Works of Art〜美術工芸品図録34
Silver Running Hare Figure by Richard Comyns
Richard Comyns 「走る野ウサギ」銀細工置物
1977 London England
1977年 ロンドン イギリス
刻印:純度950、1977年、ロンドンを表す英国印、R.C(工房印)、エリザベス女王横顔
長さ:(ウサギ前足から後ろ足)15.3cm (台座)21.0cm
1859年ロンドンの銀細工師William Comynsが起こした会社は、後に二人の息子も参入し社名もWilliam Comyns & Sonsとなる。高品質で幅広い銀製品を世に送り出し、英国銀工房の名門として名を馳せる。息子のRichardは戦後も銀製品の制作を続け、会社自体は買収されたがWilliam Comyns & Sons(Richard Comyns)はロンドンで現在まで続く数少ない高級銀工房の老舗である。
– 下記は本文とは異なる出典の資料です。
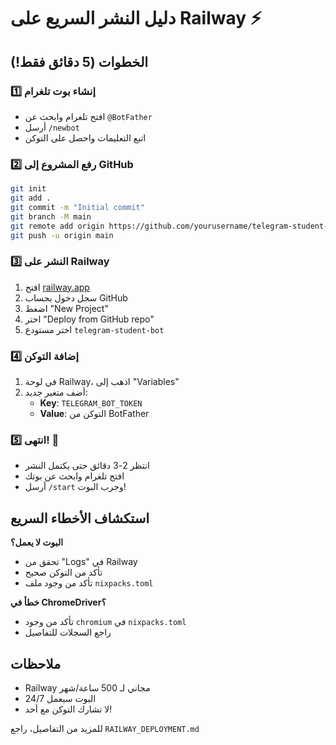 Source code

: # دليل النشر السريع على Railway ⚡

## الخطوات (5 دقائق فقط!)

### 1️⃣ إنشاء بوت تلغرام

- افتح تلغرام وابحث عن `@BotFather`
- أرسل `/newbot`
- اتبع التعليمات واحصل على التوكن

### 2️⃣ رفع المشروع إلى GitHub

```bash
git init
git add .
git commit -m "Initial commit"
git branch -M main
git remote add origin https://github.com/yourusername/telegram-student-bot.git
git push -u origin main
```

### 3️⃣ النشر على Railway

1. افتح [railway.app](https://railway.app)
2. سجل دخول بحساب GitHub
3. اضغط "New Project"
4. اختر "Deploy from GitHub repo"
5. اختر مستودع `telegram-student-bot`

### 4️⃣ إضافة التوكن

1. في لوحة Railway، اذهب إلى "Variables"
2. أضف متغير جديد:
   - **Key**: `TELEGRAM_BOT_TOKEN`
   - **Value**: التوكن من BotFather

### 5️⃣ انتهى! 🎉

- انتظر 2-3 دقائق حتى يكتمل النشر
- افتح تلغرام وابحث عن بوتك
- أرسل `/start` وجرب البوت!

## استكشاف الأخطاء السريع

**البوت لا يعمل؟**
- تحقق من "Logs" في Railway
- تأكد من التوكن صحيح
- تأكد من وجود ملف `nixpacks.toml`

**خطأ في ChromeDriver؟**
- تأكد من وجود `chromium` في `nixpacks.toml`
- راجع السجلات للتفاصيل

## ملاحظات

- Railway مجاني لـ 500 ساعة/شهر
- البوت سيعمل 24/7
- لا تشارك التوكن مع أحد!

للمزيد من التفاصيل، راجع `RAILWAY_DEPLOYMENT.md`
1970年代に作られたRichard Comynsの走る野ウサギの銀製彫像である。室内装飾品にもかかわらず贅沢な純銀製(純度95%)でずっしりと重みがある。走る野ウサギは貴族の往時の愉しみであった遊猟のイメージを喚起し20世紀も富裕層に好まれた主題である。伝統を誇る職人の手仕事によって生み出された、走るウサギの躍動的な筋肉や骨格、流れるような毛並みが見どころである。全身隈なく毛彫りを施されたマットな質感のウサギは、丸い瞳だけがつるりと磨かれ光を映して生き生きと輝く。グリーンオニキスの台座は高級感がある一方で草の茂った野原を想像させる、洒落た組み合わせである。